Only the lines below starting at the one that contains "- once credentionals" and ending at the one that contains "- **controllers/authentication.js**" are to be reproduced, exactly and with both ends kept.

---------- Source material

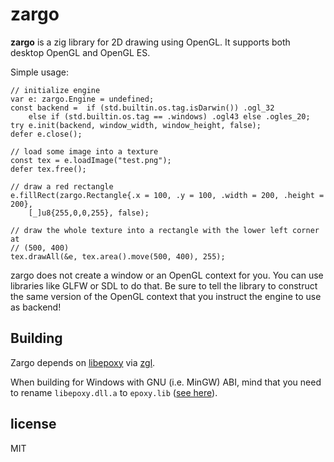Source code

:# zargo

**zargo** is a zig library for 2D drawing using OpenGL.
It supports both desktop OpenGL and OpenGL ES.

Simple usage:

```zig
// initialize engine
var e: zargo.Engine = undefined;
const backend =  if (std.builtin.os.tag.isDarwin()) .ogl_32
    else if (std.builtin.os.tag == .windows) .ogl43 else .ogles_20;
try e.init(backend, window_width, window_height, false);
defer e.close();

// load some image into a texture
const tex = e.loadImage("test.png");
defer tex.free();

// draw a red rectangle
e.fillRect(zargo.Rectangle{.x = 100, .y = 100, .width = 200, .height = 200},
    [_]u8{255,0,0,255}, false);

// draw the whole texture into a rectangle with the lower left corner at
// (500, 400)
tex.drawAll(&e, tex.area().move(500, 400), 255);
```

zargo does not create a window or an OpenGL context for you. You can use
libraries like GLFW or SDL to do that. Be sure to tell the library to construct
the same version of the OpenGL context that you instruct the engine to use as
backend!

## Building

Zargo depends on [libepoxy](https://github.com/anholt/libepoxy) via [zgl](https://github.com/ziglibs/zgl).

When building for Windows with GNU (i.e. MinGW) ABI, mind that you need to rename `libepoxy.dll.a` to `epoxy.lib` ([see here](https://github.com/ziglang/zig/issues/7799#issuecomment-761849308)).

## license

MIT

--------------------
---------- Source material

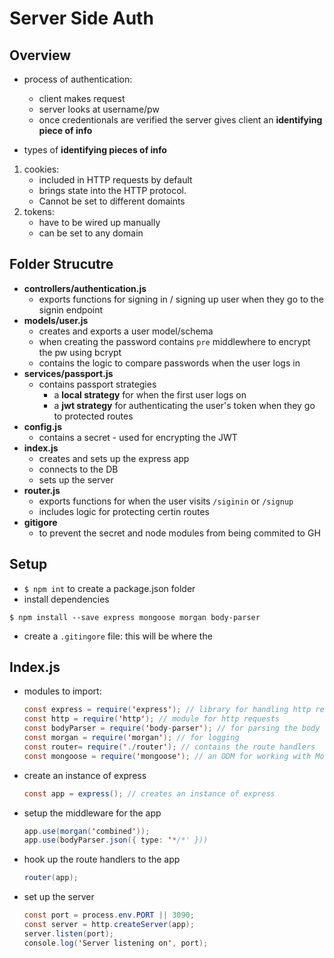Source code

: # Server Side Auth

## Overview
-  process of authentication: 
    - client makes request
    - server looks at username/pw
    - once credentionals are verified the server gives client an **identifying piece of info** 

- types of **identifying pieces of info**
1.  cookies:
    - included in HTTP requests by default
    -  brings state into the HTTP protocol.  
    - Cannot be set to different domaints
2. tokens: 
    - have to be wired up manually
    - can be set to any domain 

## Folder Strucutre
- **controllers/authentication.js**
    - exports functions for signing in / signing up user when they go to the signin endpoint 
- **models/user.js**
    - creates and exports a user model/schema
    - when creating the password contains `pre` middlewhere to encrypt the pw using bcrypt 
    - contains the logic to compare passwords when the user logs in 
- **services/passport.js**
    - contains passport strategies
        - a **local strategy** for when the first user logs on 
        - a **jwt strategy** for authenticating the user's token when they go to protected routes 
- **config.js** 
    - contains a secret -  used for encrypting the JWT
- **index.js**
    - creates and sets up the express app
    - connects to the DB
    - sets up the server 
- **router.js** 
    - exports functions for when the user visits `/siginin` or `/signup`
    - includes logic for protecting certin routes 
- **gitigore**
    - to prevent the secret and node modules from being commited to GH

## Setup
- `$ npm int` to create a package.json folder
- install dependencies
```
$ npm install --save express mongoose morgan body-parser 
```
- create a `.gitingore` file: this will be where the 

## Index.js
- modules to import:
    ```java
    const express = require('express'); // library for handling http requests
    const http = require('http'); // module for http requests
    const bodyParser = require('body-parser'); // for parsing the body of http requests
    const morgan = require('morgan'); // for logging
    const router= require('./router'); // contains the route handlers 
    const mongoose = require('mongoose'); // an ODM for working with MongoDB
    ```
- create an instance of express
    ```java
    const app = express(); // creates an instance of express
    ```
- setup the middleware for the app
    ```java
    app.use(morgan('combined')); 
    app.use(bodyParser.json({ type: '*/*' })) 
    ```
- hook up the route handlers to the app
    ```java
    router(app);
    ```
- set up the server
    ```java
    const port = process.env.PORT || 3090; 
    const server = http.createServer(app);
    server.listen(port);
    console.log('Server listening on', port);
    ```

--------------------

### Exercise result
    - once credentionals are verified the server gives client an **identifying piece of info** 

- types of **identifying pieces of info**
1.  cookies:
    - included in HTTP requests by default
    -  brings state into the HTTP protocol.  
    - Cannot be set to different domaints
2. tokens: 
    - have to be wired up manually
    - can be set to any domain 

## Folder Strucutre
- **controllers/authentication.js**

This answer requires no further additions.